■ **Description of the task**
Copy the lines of the data below exactly, starting at the first and stopping after the line that contains "KiIdleThread0， 堆栈 P0BootStack，进程为前面初始化的进程。"; include no pictures.

■ **Collected data**
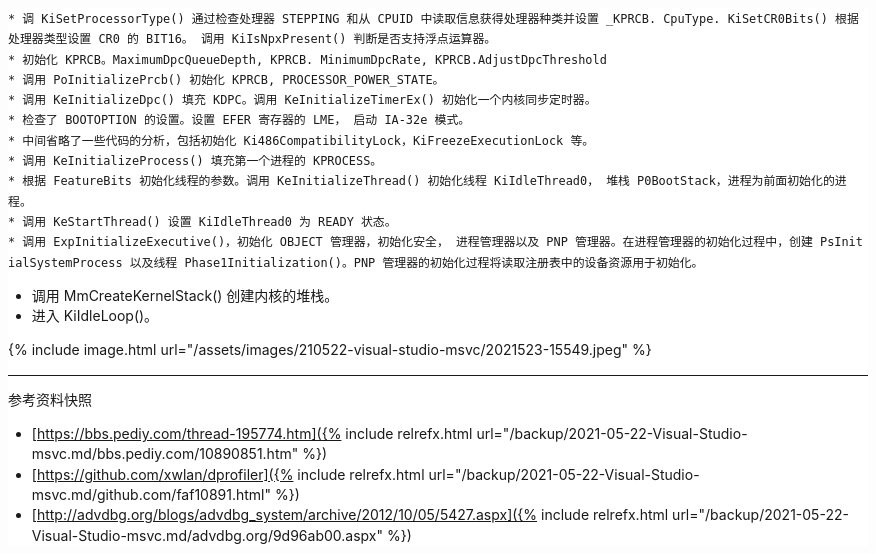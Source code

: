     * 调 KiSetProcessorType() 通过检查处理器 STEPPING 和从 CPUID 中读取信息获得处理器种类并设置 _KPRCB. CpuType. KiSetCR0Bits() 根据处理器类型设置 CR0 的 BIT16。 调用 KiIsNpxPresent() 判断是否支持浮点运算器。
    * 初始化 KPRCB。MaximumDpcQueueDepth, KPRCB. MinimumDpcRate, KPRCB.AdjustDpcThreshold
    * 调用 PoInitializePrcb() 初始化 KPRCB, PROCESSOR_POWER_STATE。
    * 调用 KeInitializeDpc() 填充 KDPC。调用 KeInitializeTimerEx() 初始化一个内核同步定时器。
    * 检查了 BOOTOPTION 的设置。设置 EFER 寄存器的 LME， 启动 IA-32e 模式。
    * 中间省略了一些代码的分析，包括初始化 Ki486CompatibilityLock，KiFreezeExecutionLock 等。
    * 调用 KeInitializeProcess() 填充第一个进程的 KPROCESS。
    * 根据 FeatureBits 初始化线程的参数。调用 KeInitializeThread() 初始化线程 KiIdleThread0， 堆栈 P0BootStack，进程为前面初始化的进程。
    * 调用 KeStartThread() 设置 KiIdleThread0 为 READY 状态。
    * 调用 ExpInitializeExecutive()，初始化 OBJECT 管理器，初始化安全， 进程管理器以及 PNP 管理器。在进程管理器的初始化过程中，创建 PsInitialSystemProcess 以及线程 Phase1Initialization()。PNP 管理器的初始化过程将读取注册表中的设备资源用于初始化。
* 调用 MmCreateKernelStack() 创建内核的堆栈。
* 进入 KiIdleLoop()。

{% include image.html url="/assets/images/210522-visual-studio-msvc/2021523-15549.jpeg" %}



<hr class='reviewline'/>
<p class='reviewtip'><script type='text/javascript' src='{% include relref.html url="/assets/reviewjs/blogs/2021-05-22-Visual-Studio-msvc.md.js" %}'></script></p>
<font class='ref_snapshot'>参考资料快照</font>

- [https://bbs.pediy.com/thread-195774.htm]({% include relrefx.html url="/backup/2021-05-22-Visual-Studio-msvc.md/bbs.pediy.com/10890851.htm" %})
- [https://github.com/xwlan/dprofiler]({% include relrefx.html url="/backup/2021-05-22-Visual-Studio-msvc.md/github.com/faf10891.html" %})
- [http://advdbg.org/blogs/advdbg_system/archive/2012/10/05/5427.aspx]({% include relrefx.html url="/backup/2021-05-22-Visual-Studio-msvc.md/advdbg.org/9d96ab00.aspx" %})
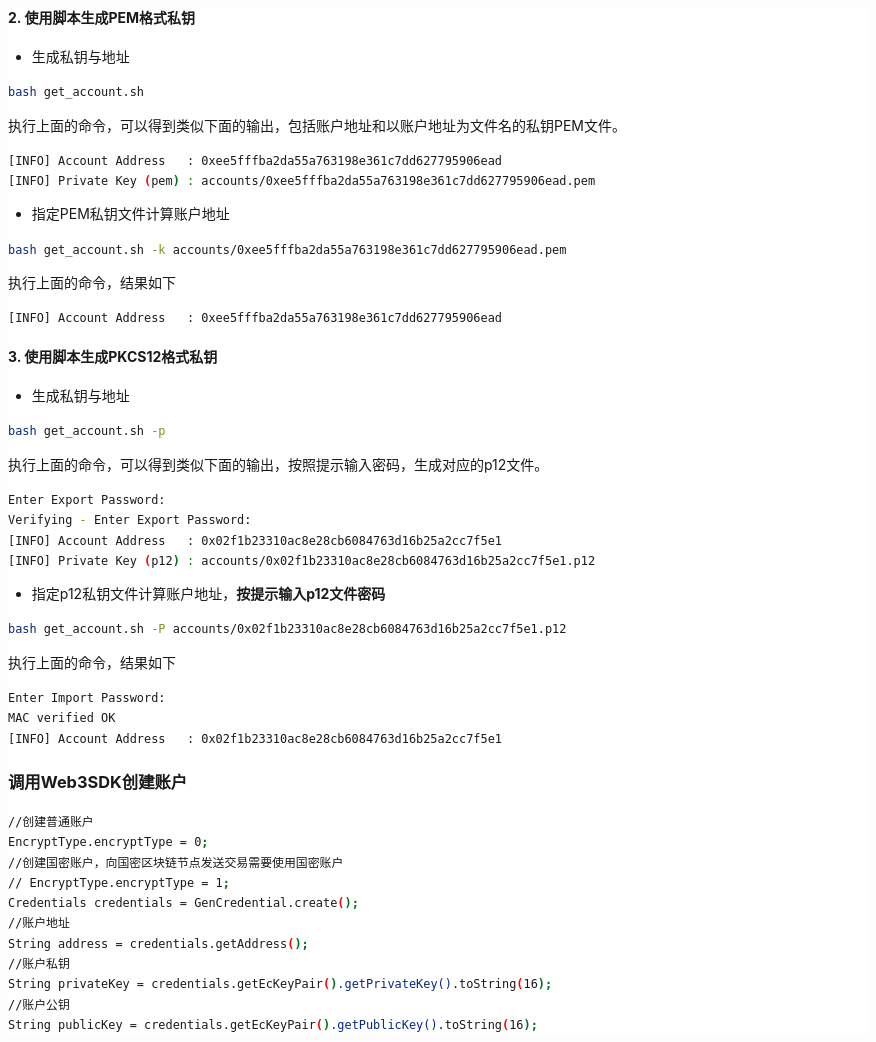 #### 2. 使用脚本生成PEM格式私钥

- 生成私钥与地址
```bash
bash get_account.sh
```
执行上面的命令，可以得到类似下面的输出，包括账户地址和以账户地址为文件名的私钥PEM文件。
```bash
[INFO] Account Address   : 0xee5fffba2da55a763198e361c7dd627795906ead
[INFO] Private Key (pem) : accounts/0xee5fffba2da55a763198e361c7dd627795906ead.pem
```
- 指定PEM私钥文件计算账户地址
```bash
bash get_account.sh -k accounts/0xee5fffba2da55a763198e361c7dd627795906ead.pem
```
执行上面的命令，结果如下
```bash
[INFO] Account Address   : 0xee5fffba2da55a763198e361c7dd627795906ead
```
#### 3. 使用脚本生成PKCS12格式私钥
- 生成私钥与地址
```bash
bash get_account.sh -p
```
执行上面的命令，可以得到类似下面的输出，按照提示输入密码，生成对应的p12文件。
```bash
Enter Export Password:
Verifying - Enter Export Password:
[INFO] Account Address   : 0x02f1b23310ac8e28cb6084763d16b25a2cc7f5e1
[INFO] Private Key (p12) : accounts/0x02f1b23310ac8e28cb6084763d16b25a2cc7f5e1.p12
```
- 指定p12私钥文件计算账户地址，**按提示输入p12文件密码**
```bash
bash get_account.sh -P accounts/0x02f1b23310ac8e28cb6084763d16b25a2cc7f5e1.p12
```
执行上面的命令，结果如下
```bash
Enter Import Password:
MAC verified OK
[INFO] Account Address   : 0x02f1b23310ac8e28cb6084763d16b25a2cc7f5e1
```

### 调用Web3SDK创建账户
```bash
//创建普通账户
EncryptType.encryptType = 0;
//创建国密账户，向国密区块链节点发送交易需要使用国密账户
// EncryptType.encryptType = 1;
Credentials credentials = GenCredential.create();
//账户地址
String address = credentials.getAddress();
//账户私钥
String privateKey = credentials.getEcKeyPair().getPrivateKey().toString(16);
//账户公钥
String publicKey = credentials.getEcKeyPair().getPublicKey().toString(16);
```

■ **Exercise answer**
Source code

:     * 调 KiSetProcessorType() 通过检查处理器 STEPPING 和从 CPUID 中读取信息获得处理器种类并设置 _KPRCB. CpuType. KiSetCR0Bits() 根据处理器类型设置 CR0 的 BIT16。 调用 KiIsNpxPresent() 判断是否支持浮点运算器。
    * 初始化 KPRCB。MaximumDpcQueueDepth, KPRCB. MinimumDpcRate, KPRCB.AdjustDpcThreshold
    * 调用 PoInitializePrcb() 初始化 KPRCB, PROCESSOR_POWER_STATE。
    * 调用 KeInitializeDpc() 填充 KDPC。调用 KeInitializeTimerEx() 初始化一个内核同步定时器。
    * 检查了 BOOTOPTION 的设置。设置 EFER 寄存器的 LME， 启动 IA-32e 模式。
    * 中间省略了一些代码的分析，包括初始化 Ki486CompatibilityLock，KiFreezeExecutionLock 等。
    * 调用 KeInitializeProcess() 填充第一个进程的 KPROCESS。
    * 根据 FeatureBits 初始化线程的参数。调用 KeInitializeThread() 初始化线程 KiIdleThread0， 堆栈 P0BootStack，进程为前面初始化的进程。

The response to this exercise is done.